(Data to examine Opens)
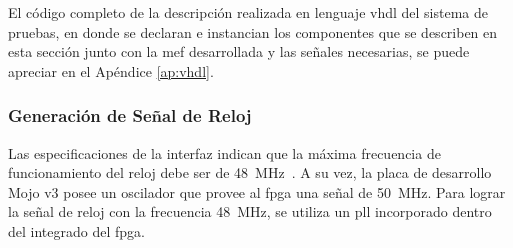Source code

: %		
%
%
%
El código completo de la descripción realizada en lenguaje \acrshort{vhdl} del sistema de pruebas, en donde se declaran e instancian los componentes que se describen en esta sección junto con la \acrshort{mef} desarrollada y las señales necesarias, se puede apreciar en el Apéndice \ref{ap:vhdl}.

	\subsubsection{Generación de Señal de Reloj}
		Las especificaciones de la interfaz indican que la máxima frecuencia de funcionamiento del reloj debe ser de \SI{48}{\mega\hertz}~\cite{Cypress2017}. A su vez, la placa de desarrollo Mojo v3 posee un oscilador que provee al \acrshort{fpga} una señal de \SI{50}{\mega\hertz}. Para lograr la señal de reloj con la frecuencia \SI{48}{\mega\hertz}, se utiliza un \acrshort{pll} incorporado dentro del integrado del \acrshort{fpga}. 
		

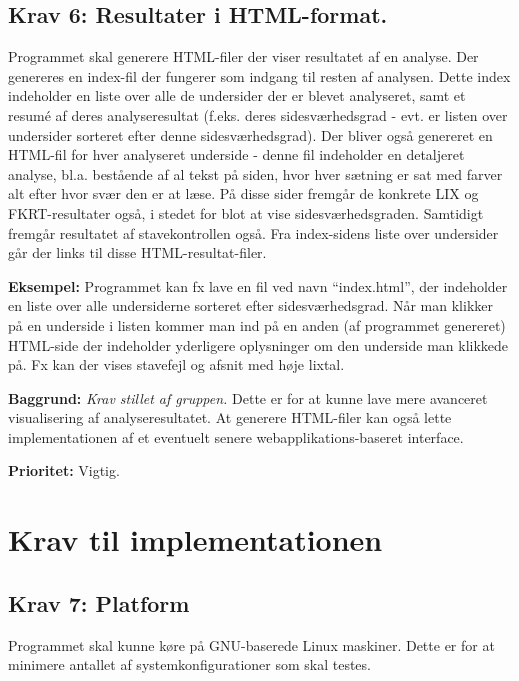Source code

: \documentclass[a4paper,oneside,article, titlepage]{article}
\begin{document}
\subsection{Krav 6: Resultater i HTML-format.}
Programmet skal generere HTML-filer der viser resultatet af en
analyse. Der genereres en index-fil der fungerer som indgang til
resten af analysen. Dette index indeholder en liste over alle de
undersider der er blevet analyseret, samt et resumé af deres
analyseresultat (f.eks. deres sidesværhedsgrad - evt. er listen over
undersider sorteret efter denne sidesværhedsgrad). Der bliver også
genereret en HTML-fil for hver analyseret underside - denne fil
indeholder en detaljeret analyse, bl.a. bestående af al tekst på
siden, hvor hver sætning er sat med farver alt efter hvor svær den er
at læse. På disse sider fremgår de konkrete LIX og FKRT-resultater
også, i stedet for blot at vise sidesværhedsgraden. Samtidigt fremgår
resultatet af stavekontrollen også. Fra index-sidens liste over
undersider går der links til disse HTML-resultat-filer.

\begin{description}
\item \textbf{Eksempel:} Programmet kan fx lave en fil ved navn
  ``index.html'', der indeholder en liste over alle undersiderne
  sorteret efter sidesværhedsgrad. Når man klikker på en underside i
  listen kommer man ind på en anden (af programmet genereret)
  HTML-side der indeholder yderligere oplysninger om den underside man
  klikkede på. Fx kan der vises stavefejl og afsnit med høje lixtal.

\item \textbf{Baggrund:} \textit{Krav stillet af gruppen.}  Dette er
  for at kunne lave mere avanceret visualisering af
  analyseresultatet. At generere HTML-filer kan også lette
  implementationen af et eventuelt senere web\-appli\-kations-baseret
  interface.
\item \textbf{Prioritet:} Vigtig.
\end{description}


\section{Krav til implementationen}

\subsection{Krav 7: Platform}
Programmet skal kunne køre på GNU-baserede Linux maskiner. Dette er
for at minimere antallet af systemkonfigurationer som skal testes.
\end{document}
(Data to examine Closes)
(Work request): Pull every line containing "textbf" from the material above.

(Result):
\item \textbf{Eksempel:} Programmet kan fx lave en fil ved navn
\item \textbf{Baggrund:} \textit{Krav stillet af gruppen.}  Dette er
\item \textbf{Prioritet:} Vigtig.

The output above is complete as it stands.